Monday July 10, 2006
Snippets
Text snippets are different from abstracts and summaries because they are algorithmically extracted from the source text, rather than editorially created to function as a summary or teaser. For example, compare the news headline treatments of Google News with The New York Times online. In its headline blurbs, Google News uses the beginning of the source news article up to a prescribed number of words or characters, as the snippet. The New York Time blurb is hand authored, and functions as a traditional abstract. The Google News approach arguable employs the most common snippet heuristic, employed in RSS feeds, blog comments, product reviews, etc. The presumption here, I think, is that the beginning of the text is the most useful part of the text to use in the snippet.

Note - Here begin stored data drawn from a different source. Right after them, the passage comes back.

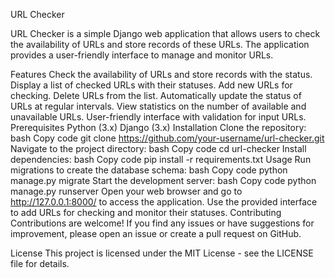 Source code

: URL Checker



URL Checker is a simple Django web application that allows users to check the availability of URLs and store records of these URLs. The application provides a user-friendly interface to manage and monitor URLs.

Features
Check the availability of URLs and store records with the status.
Display a list of checked URLs with their statuses.
Add new URLs for checking.
Delete URLs from the list.
Automatically update the status of URLs at regular intervals.
View statistics on the number of available and unavailable URLs.
User-friendly interface with validation for input URLs.
Prerequisites
Python (3.x)
Django (3.x)
Installation
Clone the repository:
bash
Copy code
git clone https://github.com/your-username/url-checker.git
Navigate to the project directory:
bash
Copy code
cd url-checker
Install dependencies:
bash
Copy code
pip install -r requirements.txt
Usage
Run migrations to create the database schema:
bash
Copy code
python manage.py migrate
Start the development server:
bash
Copy code
python manage.py runserver
Open your web browser and go to http://127.0.0.1:8000/ to access the application.
Use the provided interface to add URLs for checking and monitor their statuses.
Contributing
Contributions are welcome! If you find any issues or have suggestions for improvement, please open an issue or create a pull request on GitHub.

License
This project is licensed under the MIT License - see the LICENSE file for details.
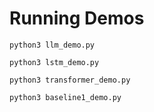 # Running Demos
`python3 llm_demo.py`

`python3 lstm_demo.py`

`python3 transformer_demo.py`

`python3 baseline1_demo.py`
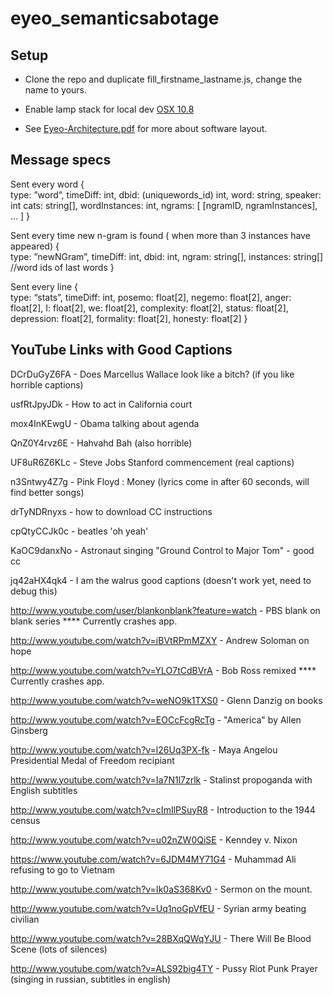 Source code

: eyeo_semanticsabotage
=====================



## Setup ##

+ Clone the repo and duplicate fill_firstname_lastname.js, change the name to yours.

+ Enable lamp stack for local dev [OSX 10.8](http://coolestguyplanettech.com/downtown/install-and-configure-apache-mysql-php-and-phpmyadmin-osx-108-mountain-lion)

+ See [Eyeo-Architecture.pdf](https://github.com/sosolimited/eyeo_semanticsabotage/blob/master/Eyeo-Architecture.pdf) for more about software layout.


## Message specs ##

Sent every word
{	
  type: ”word”, 
  timeDiff: int,
  dbid: (uniquewords_id) int,
  word: string, 
  speaker: int 
  cats: string[], 
  wordInstances: int, 
  ngrams: [ [ngramID, ngramInstances], ... ]
}

Sent every time new n-gram is found ( when more than 3 instances have appeared)
{	
  type: ”newNGram”, 
  timeDiff: int,
  dbid: int,
  ngram: string[],
  instances: string[] //word ids of last words
}

Sent every line
{	
  type: “stats”,
  timeDiff: int,
  posemo: float[2],
  negemo: float[2],
  anger: float[2],
  I: float[2],
  we: float[2],
  complexity: float[2],
  status: float[2],
  depression: float[2],
  formality: float[2],
  honesty: float[2]
}

## YouTube Links with Good Captions ##

DCrDuGyZ6FA - Does Marcellus Wallace look like a bitch? (if you like horrible captions)

usfRtJpyJDk - How to act in California court

mox4InKEwgU - Obama talking about agenda

QnZ0Y4rvz6E - Hahvahd Bah (also horrible)

UF8uR6Z6KLc - Steve Jobs Stanford commencement (real captions)

n3Sntwy4Z7g - Pink Floyd : Money (lyrics come in after 60 seconds, will find better songs)

drTyNDRnyxs - how to download CC instructions

cpQtyCCJk0c - beatles 'oh yeah'

KaOC9danxNo - Astronaut singing "Ground Control to Major Tom" - good cc

jq42aHX4qk4 - I am the walrus good captions (doesn't work yet, need to debug this)

http://www.youtube.com/user/blankonblank?feature=watch - PBS blank on blank series **** Currently crashes app.

http://www.youtube.com/watch?v=iBVtRPmMZXY - Andrew Soloman on hope

http://www.youtube.com/watch?v=YLO7tCdBVrA - Bob Ross remixed **** Currently crashes app.

http://www.youtube.com/watch?v=weNO9k1TXS0 - Glenn Danzig on books

http://www.youtube.com/watch?v=EOCcFcgRcTg - "America" by Allen Ginsberg

http://www.youtube.com/watch?v=l26Uq3PX-fk - Maya Angelou Presidential Medal of Freedom recipiant

http://www.youtube.com/watch?v=Ia7N1l7zrlk - Stalinst propoganda with English subtitles

http://www.youtube.com/watch?v=cImIlPSuyR8 - Introduction to the 1944 census

http://www.youtube.com/watch?v=u02nZW0QiSE - Kenndey v. Nixon

https://www.youtube.com/watch?v=6JDM4MY71G4 - Muhammad Ali refusing to go to Vietnam


http://www.youtube.com/watch?v=Ik0aS368Kv0 - Sermon on the mount.

http://www.youtube.com/watch?v=Uq1noGpVfEU - Syrian army beating civilian 

http://www.youtube.com/watch?v=28BXqQWqYJU - There Will Be Blood Scene (lots of silences)

http://www.youtube.com/watch?v=ALS92big4TY - Pussy Riot Punk Prayer (singing in russian, subtitles in english)



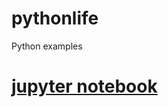 # pythonlife
Python examples

# [jupyter notebook](https://github.com/treeandgrass/pythonlife/tree/master/pythonbasics)
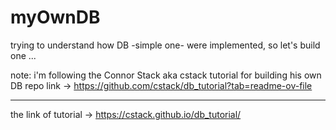 # myOwnDB
trying to understand how DB -simple one- were implemented, so let's build one ...


note:
i'm following the Connor Stack aka cstack tutorial for building his own DB 
repo link -> https://github.com/cstack/db_tutorial?tab=readme-ov-file <hr>
the link of tutorial -> https://cstack.github.io/db_tutorial/

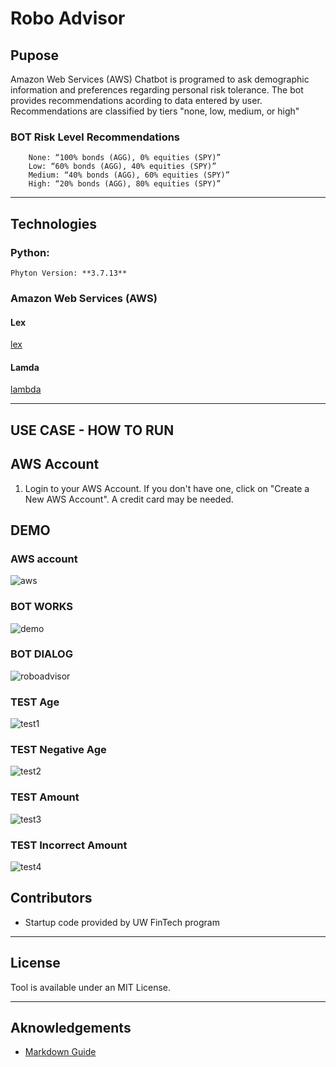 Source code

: # Robo Advisor
## Pupose
Amazon Web Services (AWS) Chatbot is programed to ask demographic information and preferences regarding personal risk tolerance. 
The bot provides recommendations acording to data entered by user. 
Recommendations are classified by tiers "none, low, medium, or high"


### BOT Risk Level Recommendations


        None: “100% bonds (AGG), 0% equities (SPY)”
        Low: “60% bonds (AGG), 40% equities (SPY)”
        Medium: “40% bonds (AGG), 60% equities (SPY)”
        High: “20% bonds (AGG), 80% equities (SPY)”

  
---
## Technologies
### Python:

    Phyton Version: **3.7.13**

### Amazon Web Services (AWS)

#### Lex
[lex](https://aws.amazon.com/lex/)

#### Lamda
[lambda](https://aws.amazon.com/lambda/)


---

## USE CASE - HOW TO RUN

## AWS Account
1. Login to your AWS Account. If you don't have one, click on "Create a New AWS Account". A credit card may be needed.


## DEMO

### AWS account
![aws](/aws.png)

### BOT WORKS
![demo](/demo.png)
### BOT DIALOG 
![roboadvisor](/roboadvisor.png)
### TEST  Age
![test1](/test1.png)
### TEST  Negative Age
![test2](/test2.png)
### TEST  Amount
![test3](/test3.png)
### TEST  Incorrect Amount
![test4](/test4.png)


## Contributors
- Startup code provided by UW FinTech program


---
## License
Tool is available under an MIT License.

---
## Aknowledgements
* [Markdown Guide](https://www.markdownguide.org/basic-syntax/#reference-style-links)


<!-- MARKDOWN LINKS & IMAGES -->
<!-- https://www.markdownguide.org/basic-syntax/#reference-style-links -->
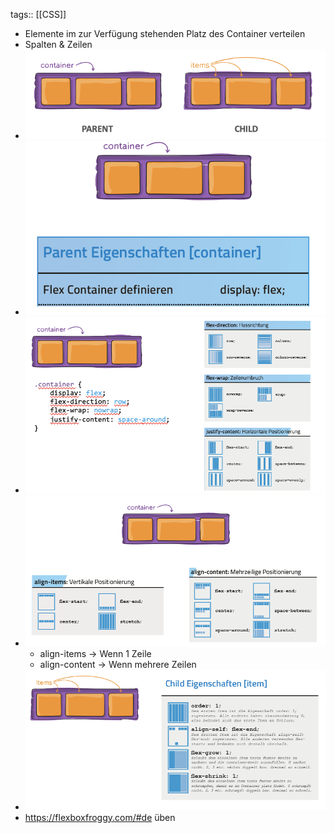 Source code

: tags:: [[CSS]]

- Elemente im zur Verfügung stehenden Platz des Container verteilen
- Spalten & Zeilen
- ![Bildschirmfoto 2023-07-27 um 13.02.30.png](../assets/Bildschirmfoto_2023-07-27_um_13.02.30_1690437752504_0.png)
- ![Bildschirmfoto 2023-07-27 um 13.03.08.png](../assets/Bildschirmfoto_2023-07-27_um_13.03.08_1690437791188_0.png)
- ![Bildschirmfoto 2023-07-27 um 13.03.23.png](../assets/Bildschirmfoto_2023-07-27_um_13.03.23_1690437805244_0.png)
- ![Bildschirmfoto 2023-07-27 um 13.03.36.png](../assets/Bildschirmfoto_2023-07-27_um_13.03.36_1690437821111_0.png)
	- align-items -> Wenn 1 Zeile
	- align-content -> Wenn mehrere Zeilen
- ![Bildschirmfoto 2023-07-27 um 13.04.28.png](../assets/Bildschirmfoto_2023-07-27_um_13.04.28_1690437873592_0.png)
- https://flexboxfroggy.com/#de üben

Search engines often employ a different method for generating snippets in search results. Google results typically contain auto-generated snippets derived by extracting and combining sentence fragments from the indexed webpage that contain the keyword(s) searched for by the user. This turns out to be useful method for generating teaser text because it literally puts the keyword in context. A similar method of generating snippets is used in Google Book Search.
Recently I learned of The Final Word, a self-described media experiment, that presents New York Times headlines by conjoining the headline with the last paragraph of the Times article. In other words, the "punchline" is used as a teaser for the article. In some cases the last paragraph functions as a true summary. In other cases the last paragraph consists only of a pithy quote. It's unclear to me how useful this is for scanning headlines, but it does make me think that snippet generation is more of an art than a science.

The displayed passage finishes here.